▸ **Required work**: Retype each entry verbatim. Do not include the images.

[Provided data]

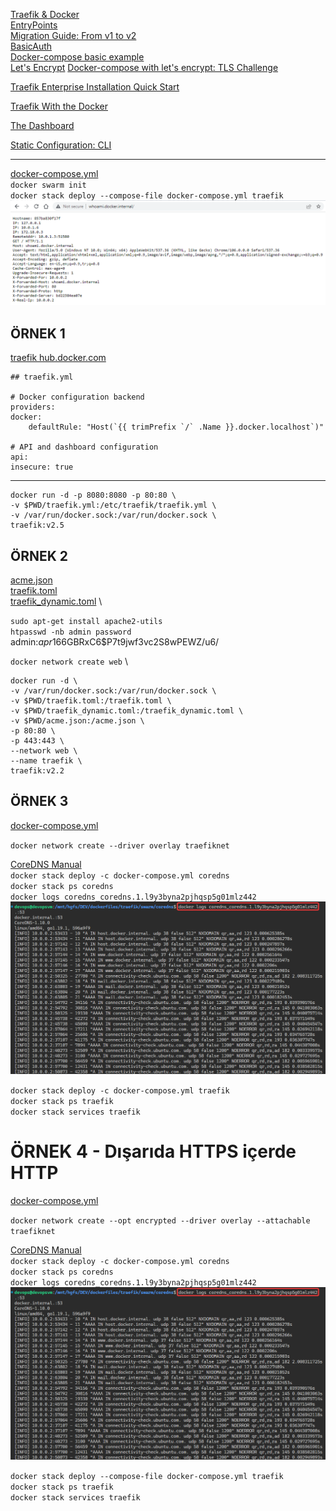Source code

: [Traefik & Docker](https://doc.traefik.io/traefik/providers/docker/) \
[EntryPoints](https://doc.traefik.io/traefik/routing/entrypoints/) \
[Migration Guide: From v1 to v2](https://doc.traefik.io/traefik/migration/v1-to-v2/) \
[BasicAuth](https://doc.traefik.io/traefik/middlewares/http/basicauth/) \
[Docker-compose basic example](https://doc.traefik.io/traefik/user-guides/docker-compose/basic-example/) \
[Let's Encrypt](https://doc.traefik.io/traefik/https/acme/)
[Docker-compose with let's encrypt: TLS Challenge](https://doc.traefik.io/traefik/user-guides/docker-compose/acme-tls/)


[Traefik Enterprise Installation Quick Start](https://doc.traefik.io/traefik-enterprise/getting-started/)

[Traefik With the Docker](https://doc.traefik.io/traefik/getting-started/quick-start/)

[The Dashboard](https://doc.traefik.io/traefik/operations/dashboard/)

[Static Configuration: CLI](https://doc.traefik.io/traefik/reference/static-configuration/cli/)



<hr>

[docker-compose.yml](/docker-compose/traefik/docker-compose.yml) \
`docker swarm init` \
`docker stack deploy --compose-file docker-compose.yml traefik` \
![traefik](/img/docker_traefik_p01.png)


## ÖRNEK 1
[traefik hub.docker.com](https://hub.docker.com/_/traefik)

    ## traefik.yml

    # Docker configuration backend
    providers:
    docker:
        defaultRule: "Host(`{{ trimPrefix `/` .Name }}.docker.localhost`)"

    # API and dashboard configuration
    api:
    insecure: true

<hr>

    docker run -d -p 8080:8080 -p 80:80 \
    -v $PWD/traefik.yml:/etc/traefik/traefik.yml \
    -v /var/run/docker.sock:/var/run/docker.sock \
    traefik:v2.5

## ÖRNEK 2
[](https://www.digitalocean.com/community/tutorials/how-to-use-traefik-v2-as-a-reverse-proxy-for-docker-containers-on-ubuntu-20-04)
[acme.json](/docker-compose/traefik/daemon/acme.json) \
[traefik.toml](/docker-compose/traefik/daemon/traefik.toml) \
[traefik_dynamic.toml](/docker-compose/traefik/daemon/traefik_dynamic.toml) \

`sudo apt-get install apache2-utils` \
`htpasswd -nb admin password` \
admin:$apr1$66GBRxC6$P7t9jwf3vc2S8wPEWZ/u6/

`docker network create web` \

    docker run -d \
    -v /var/run/docker.sock:/var/run/docker.sock \
    -v $PWD/traefik.toml:/traefik.toml \
    -v $PWD/traefik_dynamic.toml:/traefik_dynamic.toml \
    -v $PWD/acme.json:/acme.json \
    -p 80:80 \
    -p 443:443 \
    --network web \
    --name traefik \
    traefik:v2.2

## ÖRNEK 3

[docker-compose.yml](/docker-compose/traefik/onswarm/traefik/docker-compose.yml)

`docker network create --driver overlay traefiknet` 

[CoreDNS Manual](https://coredns.io/manual/toc/#authoritative-serving-from-files) \
`docker stack deploy -c docker-compose.yml coredns` \
`docker stack ps coredns` \
`docker logs coredns_coredns.1.l9y3byna2pjhqsp5g01mlz442` \
![coredns](/img/docker_coredns_p01.png)

`docker stack deploy -c docker-compose.yml traefik` \
`docker stack ps traefik` \
`docker stack services traefik` 


# ÖRNEK 4 - Dışarıda HTTPS içerde HTTP

[docker-compose.yml](/docker-compose/traefik/onswarm/traefik/https/docker-compose.yml)

`docker network create --opt encrypted --driver overlay --attachable traefiknet` 

[CoreDNS Manual](https://coredns.io/manual/toc/#authoritative-serving-from-files) \
`docker stack deploy -c docker-compose.yml coredns` \
`docker stack ps coredns` \
`docker logs coredns_coredns.1.l9y3byna2pjhqsp5g01mlz442` \
![coredns](/img/docker_coredns_p01.png)

`docker stack deploy --compose-file docker-compose.yml traefik` \
`docker stack ps traefik` \
`docker stack services traefik`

[/Provided data]

▸ **Expected answer**:
Source code

: [Traefik & Docker](https://doc.traefik.io/traefik/providers/docker/) \
[EntryPoints](https://doc.traefik.io/traefik/routing/entrypoints/) \
[Migration Guide: From v1 to v2](https://doc.traefik.io/traefik/migration/v1-to-v2/) \
[BasicAuth](https://doc.traefik.io/traefik/middlewares/http/basicauth/) \
[Docker-compose basic example](https://doc.traefik.io/traefik/user-guides/docker-compose/basic-example/) \
[Let's Encrypt](https://doc.traefik.io/traefik/https/acme/)
[Docker-compose with let's encrypt: TLS Challenge](https://doc.traefik.io/traefik/user-guides/docker-compose/acme-tls/)


[Traefik Enterprise Installation Quick Start](https://doc.traefik.io/traefik-enterprise/getting-started/)

[Traefik With the Docker](https://doc.traefik.io/traefik/getting-started/quick-start/)

[The Dashboard](https://doc.traefik.io/traefik/operations/dashboard/)

[Static Configuration: CLI](https://doc.traefik.io/traefik/reference/static-configuration/cli/)



<hr>

[docker-compose.yml](/docker-compose/traefik/docker-compose.yml) \
`docker swarm init` \
`docker stack deploy --compose-file docker-compose.yml traefik` \
![traefik](/img/docker_traefik_p01.png)


## ÖRNEK 1
[traefik hub.docker.com](https://hub.docker.com/_/traefik)

    ## traefik.yml

    # Docker configuration backend
    providers:
    docker:
        defaultRule: "Host(`{{ trimPrefix `/` .Name }}.docker.localhost`)"

    # API and dashboard configuration
    api:
    insecure: true

<hr>

    docker run -d -p 8080:8080 -p 80:80 \
    -v $PWD/traefik.yml:/etc/traefik/traefik.yml \
    -v /var/run/docker.sock:/var/run/docker.sock \
    traefik:v2.5

## ÖRNEK 2
[](https://www.digitalocean.com/community/tutorials/how-to-use-traefik-v2-as-a-reverse-proxy-for-docker-containers-on-ubuntu-20-04)
[acme.json](/docker-compose/traefik/daemon/acme.json) \
[traefik.toml](/docker-compose/traefik/daemon/traefik.toml) \
[traefik_dynamic.toml](/docker-compose/traefik/daemon/traefik_dynamic.toml) \

`sudo apt-get install apache2-utils` \
`htpasswd -nb admin password` \
admin:$apr1$66GBRxC6$P7t9jwf3vc2S8wPEWZ/u6/

`docker network create web` \

    docker run -d \
    -v /var/run/docker.sock:/var/run/docker.sock \
    -v $PWD/traefik.toml:/traefik.toml \
    -v $PWD/traefik_dynamic.toml:/traefik_dynamic.toml \
    -v $PWD/acme.json:/acme.json \
    -p 80:80 \
    -p 443:443 \
    --network web \
    --name traefik \
    traefik:v2.2

## ÖRNEK 3

[docker-compose.yml](/docker-compose/traefik/onswarm/traefik/docker-compose.yml)

`docker network create --driver overlay traefiknet` 

[CoreDNS Manual](https://coredns.io/manual/toc/#authoritative-serving-from-files) \
`docker stack deploy -c docker-compose.yml coredns` \
`docker stack ps coredns` \
`docker logs coredns_coredns.1.l9y3byna2pjhqsp5g01mlz442` \
![coredns](/img/docker_coredns_p01.png)

`docker stack deploy -c docker-compose.yml traefik` \
`docker stack ps traefik` \
`docker stack services traefik` 


# ÖRNEK 4 - Dışarıda HTTPS içerde HTTP

[docker-compose.yml](/docker-compose/traefik/onswarm/traefik/https/docker-compose.yml)

`docker network create --opt encrypted --driver overlay --attachable traefiknet` 

[CoreDNS Manual](https://coredns.io/manual/toc/#authoritative-serving-from-files) \
`docker stack deploy -c docker-compose.yml coredns` \
`docker stack ps coredns` \
`docker logs coredns_coredns.1.l9y3byna2pjhqsp5g01mlz442` \
![coredns](/img/docker_coredns_p01.png)

`docker stack deploy --compose-file docker-compose.yml traefik` \
`docker stack ps traefik` \
`docker stack services traefik`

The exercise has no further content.